ACTIVITY: Please return every line from the entries that has the string "optional" in it.

THE DATA:

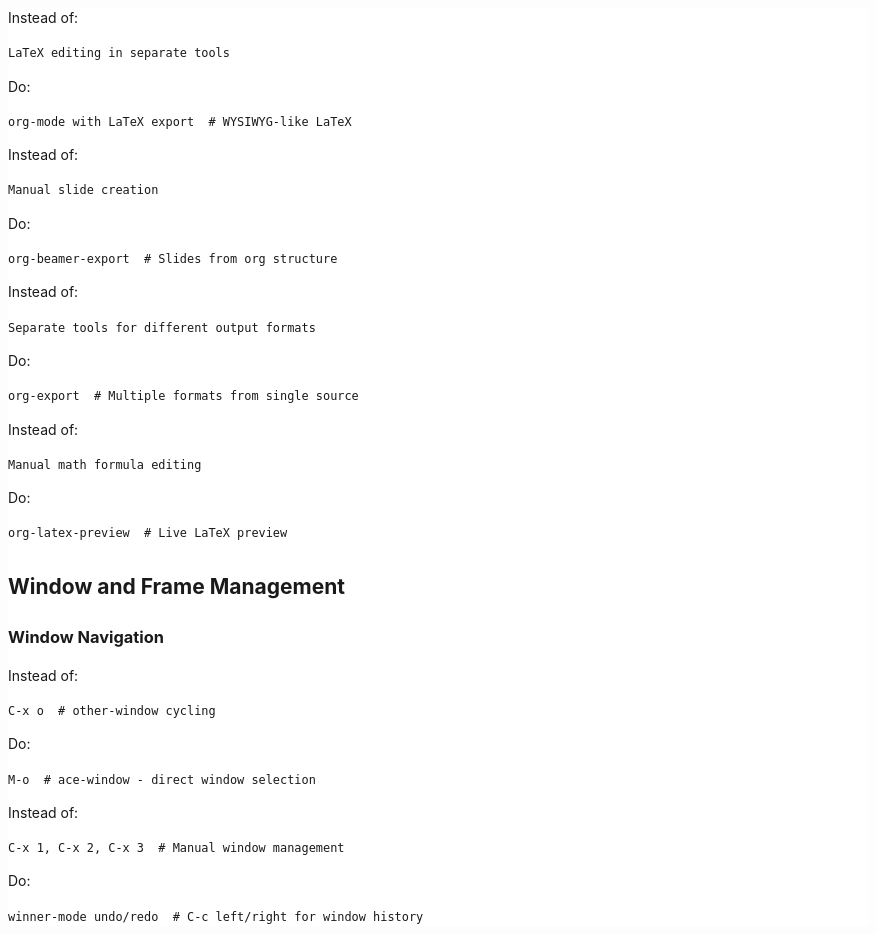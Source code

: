 Instead of:
```
LaTeX editing in separate tools
```
Do:
```
org-mode with LaTeX export  # WYSIWYG-like LaTeX
```

Instead of:
```
Manual slide creation
```
Do:
```
org-beamer-export  # Slides from org structure
```

Instead of:
```
Separate tools for different output formats
```
Do:
```
org-export  # Multiple formats from single source
```

Instead of:
```
Manual math formula editing
```
Do:
```
org-latex-preview  # Live LaTeX preview
```

## Window and Frame Management

### Window Navigation

Instead of:
```
C-x o  # other-window cycling
```
Do:
```
M-o  # ace-window - direct window selection
```

Instead of:
```
C-x 1, C-x 2, C-x 3  # Manual window management
```
Do:
```
winner-mode undo/redo  # C-c left/right for window history
```
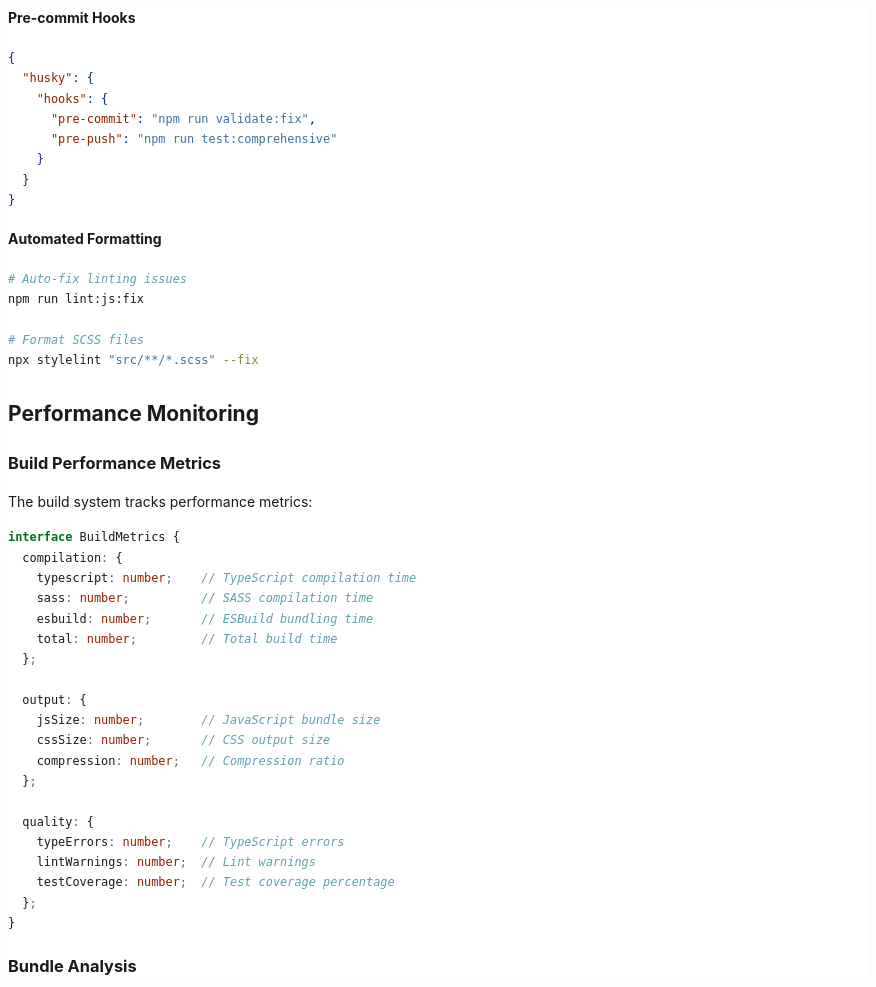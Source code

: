 #### Pre-commit Hooks

```json
{
  "husky": {
    "hooks": {
      "pre-commit": "npm run validate:fix",
      "pre-push": "npm run test:comprehensive"
    }
  }
}
```

#### Automated Formatting

```bash
# Auto-fix linting issues
npm run lint:js:fix

# Format SCSS files
npx stylelint "src/**/*.scss" --fix
```

## Performance Monitoring

### Build Performance Metrics

The build system tracks performance metrics:

```typescript
interface BuildMetrics {
  compilation: {
    typescript: number;    // TypeScript compilation time
    sass: number;          // SASS compilation time
    esbuild: number;       // ESBuild bundling time
    total: number;         // Total build time
  };
  
  output: {
    jsSize: number;        // JavaScript bundle size
    cssSize: number;       // CSS output size
    compression: number;   // Compression ratio
  };
  
  quality: {
    typeErrors: number;    // TypeScript errors
    lintWarnings: number;  // Lint warnings
    testCoverage: number;  // Test coverage percentage
  };
}
```

### Bundle Analysis
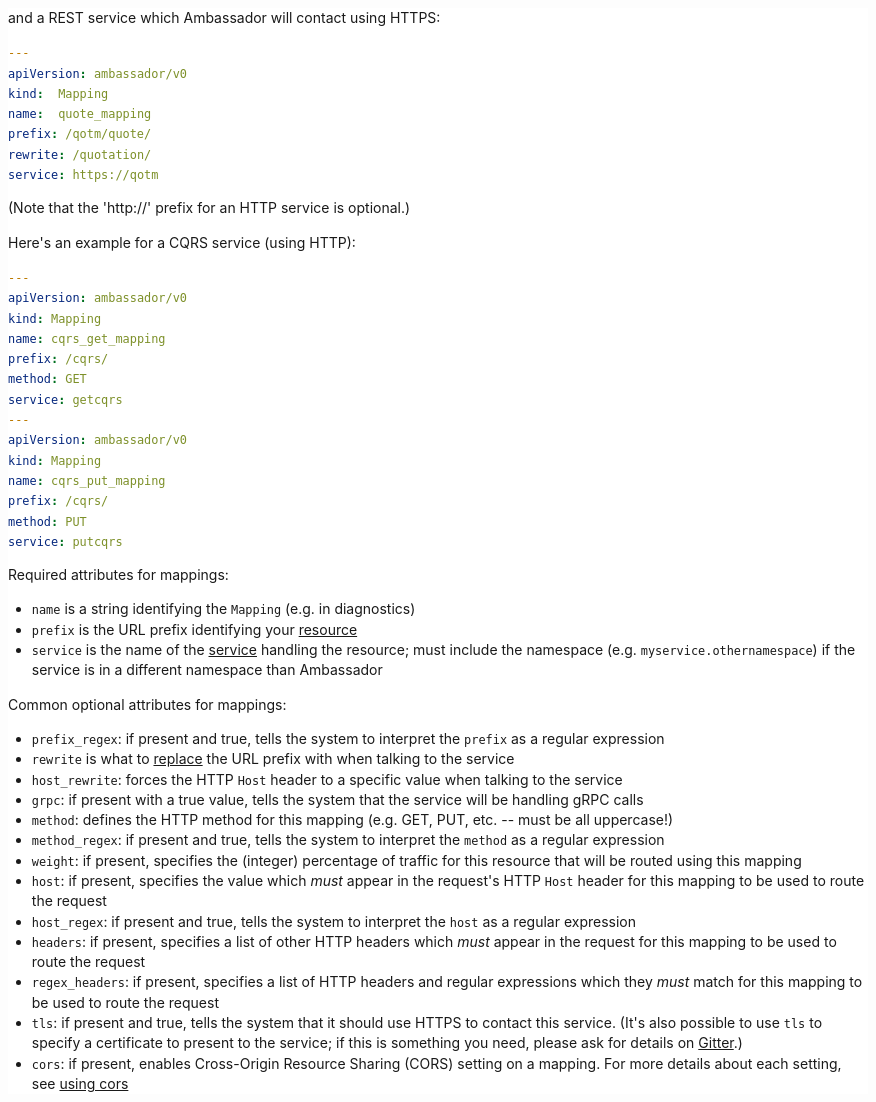 and a REST service which Ambassador will contact using HTTPS:

```yaml
---
apiVersion: ambassador/v0
kind:  Mapping
name:  quote_mapping
prefix: /qotm/quote/
rewrite: /quotation/
service: https://qotm
```

(Note that the 'http://' prefix for an HTTP service is optional.)

Here's an example for a CQRS service (using HTTP):

```yaml
---
apiVersion: ambassador/v0
kind: Mapping
name: cqrs_get_mapping
prefix: /cqrs/
method: GET
service: getcqrs
---
apiVersion: ambassador/v0
kind: Mapping
name: cqrs_put_mapping
prefix: /cqrs/
method: PUT
service: putcqrs
```

Required attributes for mappings:

- `name` is a string identifying the `Mapping` (e.g. in diagnostics)
- `prefix` is the URL prefix identifying your [resource](#resources)
- `service` is the name of the [service](#services) handling the resource; must include the namespace (e.g. `myservice.othernamespace`) if the service is in a different namespace than Ambassador

Common optional attributes for mappings:

- `prefix_regex`: if present and true, tells the system to interpret the `prefix` as a regular expression
- `rewrite` is what to [replace](#rewrite-rules) the URL prefix with when talking to the service
- `host_rewrite`: forces the HTTP `Host` header to a specific value when talking to the service
- `grpc`: if present with a true value, tells the system that the service will be handling gRPC calls
- `method`: defines the HTTP method for this mapping (e.g. GET, PUT, etc. -- must be all uppercase!)
- `method_regex`: if present and true, tells the system to interpret the `method` as a regular expression
- `weight`: if present, specifies the (integer) percentage of traffic for this resource that will be routed using this mapping
- `host`: if present, specifies the value which _must_ appear in the request's HTTP `Host` header for this mapping to be used to route the request
- `host_regex`: if present and true, tells the system to interpret the `host` as a regular expression
- `headers`: if present, specifies a list of other HTTP headers which _must_ appear in the request for this mapping to be used to route the request
- `regex_headers`: if present, specifies a list of HTTP headers and regular expressions which they _must_ match
for this mapping to be used to route the request
- `tls`: if present and true, tells the system that it should use HTTPS to contact this service. (It's also possible to use `tls` to specify a certificate to present to the service; if this is something you need, please ask for details on [Gitter](https://gitter.im/datawire/ambassador).)
- `cors`: if present, enables Cross-Origin Resource Sharing (CORS) setting on a mapping. For more details about each setting, see [using cors](#using-cors)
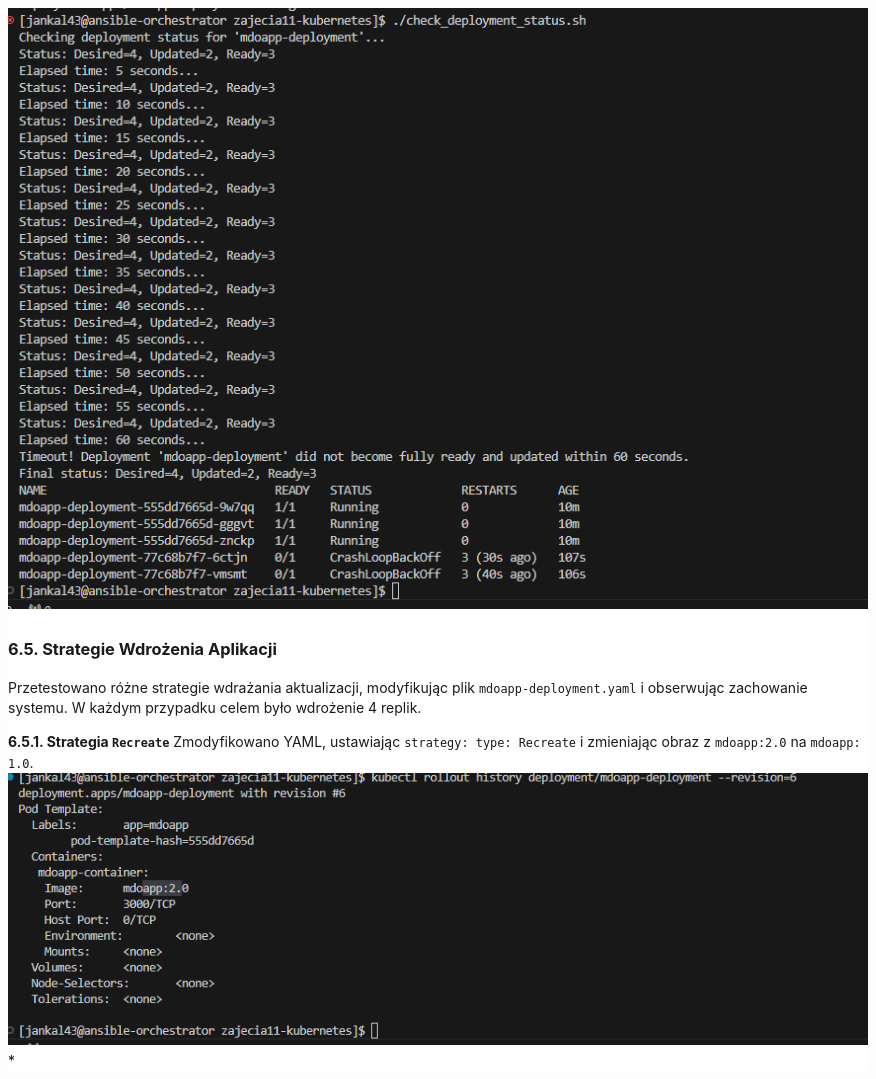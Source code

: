    ![screen](screenshot/zaj11_21.png)

### 6.5. Strategie Wdrożenia Aplikacji

Przetestowano różne strategie wdrażania aktualizacji, modyfikując plik `mdoapp-deployment.yaml` i obserwując zachowanie systemu. W każdym przypadku celem było wdrożenie 4 replik.

**6.5.1. Strategia `Recreate`**
Zmodyfikowano YAML, ustawiając `strategy: type: Recreate` i zmieniając obraz z `mdoapp:2.0` na `mdoapp:1.0`.
![screen](screenshot/zaj11_22.png)*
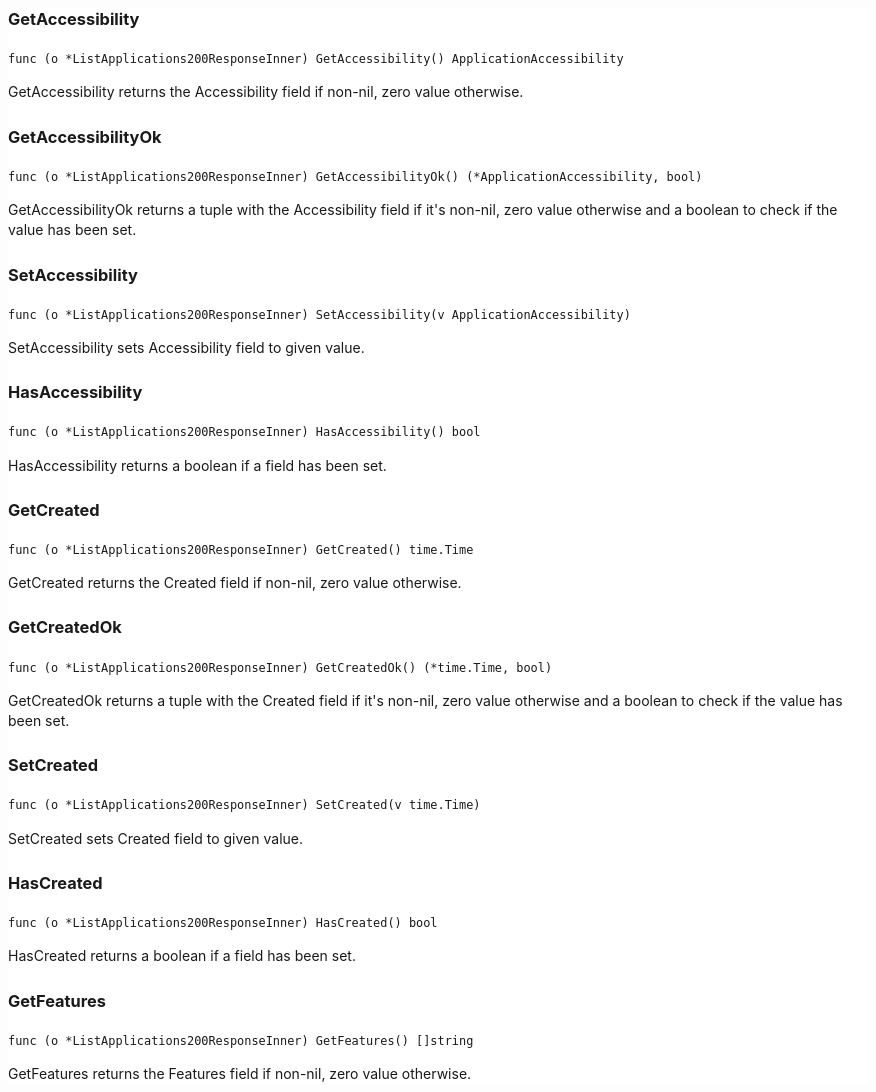 ### GetAccessibility

`func (o *ListApplications200ResponseInner) GetAccessibility() ApplicationAccessibility`

GetAccessibility returns the Accessibility field if non-nil, zero value otherwise.

### GetAccessibilityOk

`func (o *ListApplications200ResponseInner) GetAccessibilityOk() (*ApplicationAccessibility, bool)`

GetAccessibilityOk returns a tuple with the Accessibility field if it's non-nil, zero value otherwise
and a boolean to check if the value has been set.

### SetAccessibility

`func (o *ListApplications200ResponseInner) SetAccessibility(v ApplicationAccessibility)`

SetAccessibility sets Accessibility field to given value.

### HasAccessibility

`func (o *ListApplications200ResponseInner) HasAccessibility() bool`

HasAccessibility returns a boolean if a field has been set.

### GetCreated

`func (o *ListApplications200ResponseInner) GetCreated() time.Time`

GetCreated returns the Created field if non-nil, zero value otherwise.

### GetCreatedOk

`func (o *ListApplications200ResponseInner) GetCreatedOk() (*time.Time, bool)`

GetCreatedOk returns a tuple with the Created field if it's non-nil, zero value otherwise
and a boolean to check if the value has been set.

### SetCreated

`func (o *ListApplications200ResponseInner) SetCreated(v time.Time)`

SetCreated sets Created field to given value.

### HasCreated

`func (o *ListApplications200ResponseInner) HasCreated() bool`

HasCreated returns a boolean if a field has been set.

### GetFeatures

`func (o *ListApplications200ResponseInner) GetFeatures() []string`

GetFeatures returns the Features field if non-nil, zero value otherwise.
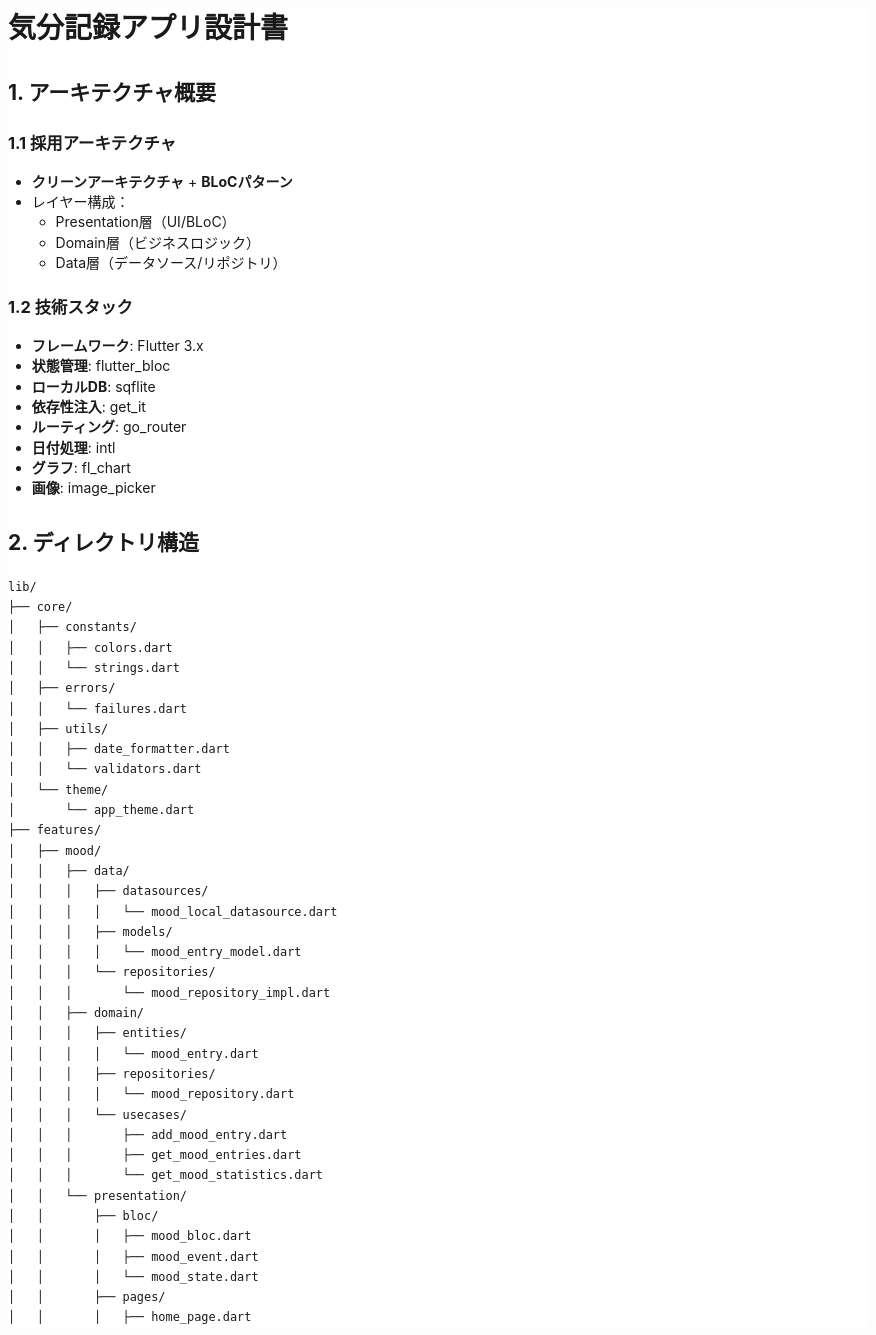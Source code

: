 # 気分記録アプリ設計書

## 1. アーキテクチャ概要

### 1.1 採用アーキテクチャ
- **クリーンアーキテクチャ** + **BLoCパターン**
- レイヤー構成：
  - Presentation層（UI/BLoC）
  - Domain層（ビジネスロジック）
  - Data層（データソース/リポジトリ）

### 1.2 技術スタック
- **フレームワーク**: Flutter 3.x
- **状態管理**: flutter_bloc
- **ローカルDB**: sqflite
- **依存性注入**: get_it
- **ルーティング**: go_router
- **日付処理**: intl
- **グラフ**: fl_chart
- **画像**: image_picker

## 2. ディレクトリ構造

```
lib/
├── core/
│   ├── constants/
│   │   ├── colors.dart
│   │   └── strings.dart
│   ├── errors/
│   │   └── failures.dart
│   ├── utils/
│   │   ├── date_formatter.dart
│   │   └── validators.dart
│   └── theme/
│       └── app_theme.dart
├── features/
│   ├── mood/
│   │   ├── data/
│   │   │   ├── datasources/
│   │   │   │   └── mood_local_datasource.dart
│   │   │   ├── models/
│   │   │   │   └── mood_entry_model.dart
│   │   │   └── repositories/
│   │   │       └── mood_repository_impl.dart
│   │   ├── domain/
│   │   │   ├── entities/
│   │   │   │   └── mood_entry.dart
│   │   │   ├── repositories/
│   │   │   │   └── mood_repository.dart
│   │   │   └── usecases/
│   │   │       ├── add_mood_entry.dart
│   │   │       ├── get_mood_entries.dart
│   │   │       └── get_mood_statistics.dart
│   │   └── presentation/
│   │       ├── bloc/
│   │       │   ├── mood_bloc.dart
│   │       │   ├── mood_event.dart
│   │       │   └── mood_state.dart
│   │       ├── pages/
│   │       │   ├── home_page.dart
```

FINISHED TASK:
(Note that the 'http://' prefix for an HTTP service is optional.)
Common optional attributes for mappings:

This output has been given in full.